National enrollment is projected at 10 million people by the end of next year, compared to just over 9 million this year, but the predictions are not firm since it turns out that 20 percent of those who sign up for coverage drop out during the year by failing to pay their premiums.
The Rubio legislative sabotage was off the radar until a New York Times front-page article this past week reported that a provision he slipped into last year's federal spending bill "has tangled up the Obama administration, sent tremors through health insurance markets and rattled confidence in the durability" of the health care law.
He succeeded in limiting what the government can spend to protect insurers against financial losses if their claims payments overwhelm revenue — a problem if too many sick people enroll in plans while too many healthy citizens choose to bypass insurance, even at the expense of soaring tax penalties.

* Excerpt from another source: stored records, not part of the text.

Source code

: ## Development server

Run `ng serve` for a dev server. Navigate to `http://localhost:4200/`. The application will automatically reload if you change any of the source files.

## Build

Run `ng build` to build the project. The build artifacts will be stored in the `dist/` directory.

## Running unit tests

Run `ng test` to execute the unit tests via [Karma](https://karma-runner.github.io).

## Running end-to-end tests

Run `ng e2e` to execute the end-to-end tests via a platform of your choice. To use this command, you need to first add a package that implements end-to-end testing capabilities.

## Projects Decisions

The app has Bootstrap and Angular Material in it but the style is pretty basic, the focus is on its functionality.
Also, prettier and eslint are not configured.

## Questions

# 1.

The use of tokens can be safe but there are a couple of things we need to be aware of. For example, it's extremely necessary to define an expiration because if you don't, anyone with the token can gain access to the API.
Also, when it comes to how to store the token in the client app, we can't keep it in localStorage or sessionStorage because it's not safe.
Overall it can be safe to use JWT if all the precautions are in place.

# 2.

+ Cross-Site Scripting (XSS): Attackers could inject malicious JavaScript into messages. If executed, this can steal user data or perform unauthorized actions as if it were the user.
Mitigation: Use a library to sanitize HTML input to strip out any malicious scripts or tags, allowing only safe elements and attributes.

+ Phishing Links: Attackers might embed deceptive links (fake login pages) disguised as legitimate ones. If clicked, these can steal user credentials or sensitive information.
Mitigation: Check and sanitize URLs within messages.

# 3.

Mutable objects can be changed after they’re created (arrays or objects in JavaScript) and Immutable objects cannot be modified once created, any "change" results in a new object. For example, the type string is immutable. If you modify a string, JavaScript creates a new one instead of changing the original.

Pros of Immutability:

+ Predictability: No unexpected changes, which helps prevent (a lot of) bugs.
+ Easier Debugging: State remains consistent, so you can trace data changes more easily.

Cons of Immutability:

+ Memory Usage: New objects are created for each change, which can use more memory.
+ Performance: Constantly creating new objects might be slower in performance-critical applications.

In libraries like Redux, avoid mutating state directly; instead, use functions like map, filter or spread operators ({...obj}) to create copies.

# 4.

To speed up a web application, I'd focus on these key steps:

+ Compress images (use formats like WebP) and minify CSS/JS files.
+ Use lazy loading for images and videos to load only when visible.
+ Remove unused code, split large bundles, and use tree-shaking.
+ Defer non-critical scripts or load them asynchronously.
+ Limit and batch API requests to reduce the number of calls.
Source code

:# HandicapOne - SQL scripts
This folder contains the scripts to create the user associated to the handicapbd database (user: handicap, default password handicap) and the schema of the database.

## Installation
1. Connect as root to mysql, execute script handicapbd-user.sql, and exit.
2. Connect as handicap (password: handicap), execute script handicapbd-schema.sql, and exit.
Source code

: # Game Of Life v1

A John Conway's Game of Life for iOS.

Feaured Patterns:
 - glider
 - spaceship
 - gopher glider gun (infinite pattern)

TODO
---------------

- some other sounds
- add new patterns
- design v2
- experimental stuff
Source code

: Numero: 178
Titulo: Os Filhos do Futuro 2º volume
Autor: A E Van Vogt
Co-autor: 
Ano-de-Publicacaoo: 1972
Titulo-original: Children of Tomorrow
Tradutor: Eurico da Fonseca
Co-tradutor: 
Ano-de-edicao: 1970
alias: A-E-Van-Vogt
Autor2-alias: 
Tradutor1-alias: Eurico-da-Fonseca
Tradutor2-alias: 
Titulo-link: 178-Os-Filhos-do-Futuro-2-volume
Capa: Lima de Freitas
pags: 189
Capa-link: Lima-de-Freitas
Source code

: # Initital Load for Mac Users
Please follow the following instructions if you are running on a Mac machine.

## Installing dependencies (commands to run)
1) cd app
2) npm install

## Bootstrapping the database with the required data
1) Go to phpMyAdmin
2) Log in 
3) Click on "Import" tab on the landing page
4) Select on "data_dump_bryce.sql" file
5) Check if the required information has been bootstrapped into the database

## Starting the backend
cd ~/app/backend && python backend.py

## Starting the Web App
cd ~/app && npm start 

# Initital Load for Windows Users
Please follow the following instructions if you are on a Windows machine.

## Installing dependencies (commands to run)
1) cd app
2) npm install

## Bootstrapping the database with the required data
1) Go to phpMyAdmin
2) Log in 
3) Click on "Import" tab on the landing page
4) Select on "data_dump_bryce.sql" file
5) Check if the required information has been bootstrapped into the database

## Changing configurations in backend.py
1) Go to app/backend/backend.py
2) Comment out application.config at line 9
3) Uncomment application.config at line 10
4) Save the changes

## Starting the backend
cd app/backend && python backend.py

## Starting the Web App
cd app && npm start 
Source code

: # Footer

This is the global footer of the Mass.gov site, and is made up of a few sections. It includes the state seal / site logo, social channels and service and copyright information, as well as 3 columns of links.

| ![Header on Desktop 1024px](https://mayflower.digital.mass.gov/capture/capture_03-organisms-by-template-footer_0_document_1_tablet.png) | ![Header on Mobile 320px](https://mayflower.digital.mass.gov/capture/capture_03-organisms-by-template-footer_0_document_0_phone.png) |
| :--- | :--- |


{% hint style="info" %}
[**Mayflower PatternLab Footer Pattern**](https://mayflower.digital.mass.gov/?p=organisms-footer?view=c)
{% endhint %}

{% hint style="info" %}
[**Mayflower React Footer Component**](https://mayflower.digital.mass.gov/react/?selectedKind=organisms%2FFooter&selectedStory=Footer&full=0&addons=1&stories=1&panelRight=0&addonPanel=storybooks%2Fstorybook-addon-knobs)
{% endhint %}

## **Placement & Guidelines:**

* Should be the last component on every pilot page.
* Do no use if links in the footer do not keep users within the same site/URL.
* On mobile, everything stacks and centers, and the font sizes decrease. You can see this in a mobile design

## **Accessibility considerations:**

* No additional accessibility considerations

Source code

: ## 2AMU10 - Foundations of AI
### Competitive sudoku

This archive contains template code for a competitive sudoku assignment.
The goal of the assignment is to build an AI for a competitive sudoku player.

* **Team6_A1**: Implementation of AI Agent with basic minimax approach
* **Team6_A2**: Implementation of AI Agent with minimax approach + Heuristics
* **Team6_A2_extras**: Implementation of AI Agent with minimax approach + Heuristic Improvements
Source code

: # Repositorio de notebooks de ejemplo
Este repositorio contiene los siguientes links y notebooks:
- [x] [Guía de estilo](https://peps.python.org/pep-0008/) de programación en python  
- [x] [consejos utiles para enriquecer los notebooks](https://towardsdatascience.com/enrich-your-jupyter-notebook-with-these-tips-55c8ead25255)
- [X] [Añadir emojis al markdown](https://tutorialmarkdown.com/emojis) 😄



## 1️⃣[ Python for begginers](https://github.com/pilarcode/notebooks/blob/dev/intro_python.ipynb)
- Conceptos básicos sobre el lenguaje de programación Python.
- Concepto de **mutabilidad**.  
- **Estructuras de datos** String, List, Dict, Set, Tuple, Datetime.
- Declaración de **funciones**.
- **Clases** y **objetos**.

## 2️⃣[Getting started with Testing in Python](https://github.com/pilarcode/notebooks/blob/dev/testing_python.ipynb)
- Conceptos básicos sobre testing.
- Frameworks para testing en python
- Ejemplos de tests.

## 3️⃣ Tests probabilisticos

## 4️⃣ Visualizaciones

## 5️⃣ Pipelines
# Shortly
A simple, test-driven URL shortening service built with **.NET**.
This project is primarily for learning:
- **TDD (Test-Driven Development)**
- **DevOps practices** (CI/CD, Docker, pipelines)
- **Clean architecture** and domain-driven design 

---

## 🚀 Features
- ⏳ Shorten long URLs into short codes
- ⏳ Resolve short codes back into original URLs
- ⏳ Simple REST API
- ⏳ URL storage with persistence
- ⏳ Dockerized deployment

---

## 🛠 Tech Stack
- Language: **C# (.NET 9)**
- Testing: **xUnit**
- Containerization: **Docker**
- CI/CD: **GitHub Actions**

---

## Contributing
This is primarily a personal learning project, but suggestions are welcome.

The result of Rubio's tactics is that the Obama administration will be able to pay only 13 percent of what insurers were counting on this year to cope with the risks of participating in the federal insurance marketplace. Rubio triumphantly claims victory over "a taxpayer-funded bailout for insurance companies."
But it's the customers who'll be on the hook, and some insurers, notably UnitedHealthcare and 12 of the 23 low-cost, nonprofit insurance cooperatives in a few states, are bailing out by dropping out of the marketplace.
Blue Cross and Blue Shield executives have warned that eliminating the federal payments established by Congress in 2010 to protect insurers could have a devastating impact on insurance markets. But Rubio is pressing to expand the restrictions on federal paybacks to insurance companies in a provision of the spending bill for next year under negotiation on Capitol Hill.
With all these complications, no wonder the health care law remains divisive, with 45 to 38 percent opposed, according to a new poll by the Kaiser Family Foundation.
While conservatives are in full "I told you so" cry, liberals are renewing a push for the "public option" first discussed six years ago — a government health plan competing with private insurers, aka Medicare for all, or a variation on that theme.
"People are sticking their heads in the sand if they say there are not serious problems with the Affordable Care Act," Harvey Rosenfield, founder of the California-based Consumer Watchdog advocacy group, told reporters recently.
"People who were previously uninsured are indisputably better off, but many people in the middle class are struggling," he pointed out. "They are entitled to buy health insurance, but that is an empty promise if the number of doctors and hospitals in your network has shrunk and deductibles have soared."
The law needs a major reboot, but there's no hope of that until after a new president and Congress take office in 13 months. Meanwhile, the Affordable Care Act still deserves support until it can be fixed so that it lives up to its name.